Francis Engelmann, special advisor to Heritage House (the agency that oversees the preservation of Luang Prabang under the aegis of UNESCO), stood me before an aerial sketch of Luang Prabang in his office that overlooks the confluence of the Mekong and Nam Khan. Where I saw squares and lines, Engelmann envisioned a community. He traced a route with his finger through the town, leading me from one of the city's 200 or so ponds, through its neighborhoods—or ban, as they're called—past wood homes on stilts, along a narrow lane past a French villa to a temple, then ending at the Mekong.

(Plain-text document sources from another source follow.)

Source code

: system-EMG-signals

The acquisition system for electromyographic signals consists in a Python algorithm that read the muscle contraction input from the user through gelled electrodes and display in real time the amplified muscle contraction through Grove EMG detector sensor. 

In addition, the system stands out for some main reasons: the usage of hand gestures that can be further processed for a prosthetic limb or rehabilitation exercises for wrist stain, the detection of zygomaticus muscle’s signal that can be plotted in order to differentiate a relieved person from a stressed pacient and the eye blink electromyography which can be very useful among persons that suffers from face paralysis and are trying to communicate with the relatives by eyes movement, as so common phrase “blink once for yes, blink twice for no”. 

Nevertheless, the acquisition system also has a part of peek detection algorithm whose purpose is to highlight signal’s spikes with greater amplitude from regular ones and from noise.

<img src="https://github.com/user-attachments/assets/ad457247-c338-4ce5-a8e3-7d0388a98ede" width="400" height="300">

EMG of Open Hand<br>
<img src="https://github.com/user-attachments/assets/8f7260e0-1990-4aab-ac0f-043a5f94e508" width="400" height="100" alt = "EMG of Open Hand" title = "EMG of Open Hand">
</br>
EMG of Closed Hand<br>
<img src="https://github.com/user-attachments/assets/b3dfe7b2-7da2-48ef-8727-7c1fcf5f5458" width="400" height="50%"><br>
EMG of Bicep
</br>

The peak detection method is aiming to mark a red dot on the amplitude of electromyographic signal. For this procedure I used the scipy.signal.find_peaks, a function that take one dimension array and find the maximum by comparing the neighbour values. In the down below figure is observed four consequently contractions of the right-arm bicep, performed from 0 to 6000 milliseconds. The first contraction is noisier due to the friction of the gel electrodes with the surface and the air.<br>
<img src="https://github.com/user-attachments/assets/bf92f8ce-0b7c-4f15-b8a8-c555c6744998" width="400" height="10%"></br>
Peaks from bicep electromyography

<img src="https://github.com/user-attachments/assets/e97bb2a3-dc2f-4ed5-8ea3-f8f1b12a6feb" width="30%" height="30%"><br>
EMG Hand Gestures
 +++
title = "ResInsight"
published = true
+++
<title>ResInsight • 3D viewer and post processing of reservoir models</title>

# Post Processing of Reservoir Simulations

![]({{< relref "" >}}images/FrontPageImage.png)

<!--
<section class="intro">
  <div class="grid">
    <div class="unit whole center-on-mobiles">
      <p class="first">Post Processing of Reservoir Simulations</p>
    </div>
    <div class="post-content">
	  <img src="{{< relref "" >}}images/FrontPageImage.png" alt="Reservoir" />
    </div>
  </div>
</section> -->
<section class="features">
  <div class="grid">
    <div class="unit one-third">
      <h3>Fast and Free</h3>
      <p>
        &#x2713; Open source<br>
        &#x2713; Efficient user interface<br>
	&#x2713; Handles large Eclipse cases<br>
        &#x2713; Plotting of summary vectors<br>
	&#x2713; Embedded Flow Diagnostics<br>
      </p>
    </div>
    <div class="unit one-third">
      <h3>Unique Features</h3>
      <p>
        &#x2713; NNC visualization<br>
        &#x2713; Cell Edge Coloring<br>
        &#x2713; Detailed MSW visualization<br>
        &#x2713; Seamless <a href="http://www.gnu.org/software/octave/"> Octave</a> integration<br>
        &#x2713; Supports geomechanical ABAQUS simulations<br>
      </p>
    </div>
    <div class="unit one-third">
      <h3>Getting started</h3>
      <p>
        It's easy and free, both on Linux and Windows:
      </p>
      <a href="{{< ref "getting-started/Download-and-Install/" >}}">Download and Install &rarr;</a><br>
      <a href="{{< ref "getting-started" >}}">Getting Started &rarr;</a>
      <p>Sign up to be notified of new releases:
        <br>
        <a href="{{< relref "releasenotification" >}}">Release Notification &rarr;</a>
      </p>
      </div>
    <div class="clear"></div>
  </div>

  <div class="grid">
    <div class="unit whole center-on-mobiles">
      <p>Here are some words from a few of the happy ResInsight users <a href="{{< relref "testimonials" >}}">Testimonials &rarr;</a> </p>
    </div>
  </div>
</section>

"Most visitors come to Luang Prabang and leave with an image of a nice colonial city. They miss half of it," Engelmann said with a shrug. The image he was referring to is centered around Sisavangvong Road, which has been dubbed Thang Falang (Foreigner Road) by some locals. It's easy to see why. The street is an open-air museum of 19th-century French masonry—two-story buildings with tall windows, wood shutters, and creamy façades. Spin the racks of postcards and you can almost smell the frangipani. Travel agents advertise flights to Ko Samui and Siem Reap. Uniformed schoolkids shout "Bonjour!" from the grounds of the old Ecole Primaire. English is the lingua franca, the dollar the de facto currency. Sisavangvong Road is not tacky or overrun, but it is usually the only slice of town that many visitors see. And as quaint as its villas and row houses are, the town's colonial section is no Hanoi Old Quarter or even Shanghai Bund. The foreign-built buildings recall only a minor port from the colonial-era Caribbean. "What is most precious here," Engelmann said, "are the remains of the city before cement."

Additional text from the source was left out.